ENVIRON 500 MILLIONS D'ARMES DANS LE MONDE...

16 Janvier 2006 , Rédigé par L'HUMANITE Publié dans #NOUVELLES DU MONDE

Zoom sur les trafics d’armes: Un commerce légal qui tue
(L'Humanite 16/01/2006)



Le film d’Andrew Nicoll relate la vie d’un marchand d’armes, inspirée de faits et de personnes réels, qui se bâtit une fortune colossale sur fond de conflits meurtriers. Dans le rôle principale, Nicolas Cage.

« Il y a 550 millions d’armes dans le monde. Cela signifie qu’une personne sur douze est armée. La seule question à se poser est de savoir comment armer les onze autres », annonce d’emblée le « héros » d’un film qui a pour décor New York, l’Ukraine et surtout l’Afrique, ravagée par la guerre qui se déroule aux quatre coins du continent, et déversoir naturel du trafic d’armes. Lord of War (1) est l’histoire d’un trafiquant d’armes notoire, Youri Orlov, Américain d’origine ukrainienne qui, en assistant à une scène de règlements de comptes entre maffieux russes dans un restaurant de New York, découvre tout le profit à tirer de la vente d’armes. D’abord en approvisionnant des mafieux, avant d’étendre son commerce

au tiers-monde, notamment l’Afrique. Ce film, sorte de docu-fiction, s’atèle à décrire les dessous du trafic d’armes sans tomber dans les travers d’un film militant ni non plus dans ceux du cinéma hollywoodien chutant par un happy end où le méchant finit toujours par tomber dans les mailles de la justice.

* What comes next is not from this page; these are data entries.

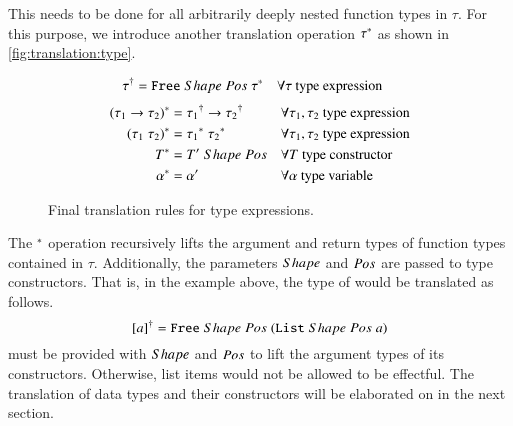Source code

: This needs to be done for all arbitrarily deeply nested function types in $\tau$.
For this purpose, we introduce another translation operation ${\tau}^{*}$ as shown in \autoref{fig:translation:type}.
\begin{figure}[H]
  \begin{align}
       {\tau}^{\dagger}
    &= {\texttt{Free}}\;Shape\;Pos\;{{\tau}^{*}}
    && \forall \tau \text{ type expression}
       \label{eqn:translation:type}
  \end{align}
  \begin{align}
       {(\tau_1 \rightarrow \tau_2)}^{*}
    &= {\tau_1}^{\dagger} \rightarrow {\tau_2}^{\dagger}
    && \forall \tau_1, \tau_2 \text{ type expression}
       \label{eqn:translation:type:function}
    \\
       {(\tau_1\;\tau_2)}^{*}
    &= {\tau_1}^{*}\;{\tau_2}^{*}
    && \forall \tau_1, \tau_2 \text{ type expression}
       \label{eqn:translation:type:application}
    \\
       {T}^{*}
    &= {T'}\;Shape\;Pos
    && \forall T \text{ type constructor}
       \label{eqn:translation:type:constructor}
    \\
    {\alpha}^{*}
    &= \alpha'
    && \forall \alpha \text{ type variable}
       \label{eqn:translation:type:variable}
  \end{align}
  \caption{Final translation rules for type expressions.}
  \label{fig:translation:type}
\end{figure}

The ${}^{*}$ operation recursively lifts the argument and return types of function types contained in $\tau$.
Additionally, the parameters $Shape$ and $Pos$ are passed to type constructors.
That is, in the example above, the type of  would be translated as follows.
\[
  {[a]}^{\dagger} = {\texttt{Free}}\;Shape\;Pos\;{({\texttt{List}}\;Shape\;Pos\;a)}
\]
 must be provided with $Shape$ and $Pos$ to lift the argument types of its constructors.
Otherwise, list items would not be allowed to be effectful.
The translation of data types and their constructors will be elaborated on in the next section.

Le réalisateur, Andrew Niccol, s’est basé sur des faits réels, et le personnage principal, campé par Nicolas Cage, est inspiré par cinq trafiquants d’armes réels. Sans doute le Français Jean-Bernard Lasnaud, disparu en 2002, l’Égyptien Monzer Al Kassar, le Libanais Sarkis Soghanalian et, surtout, le Russe d’origine tadjike Victor Bout et l’Ukrainien Leonid Minin. C’est probablement l’itinéraire de ces deux derniers qui a suggéré au réalisateur l’idée du personnage d’Orlov.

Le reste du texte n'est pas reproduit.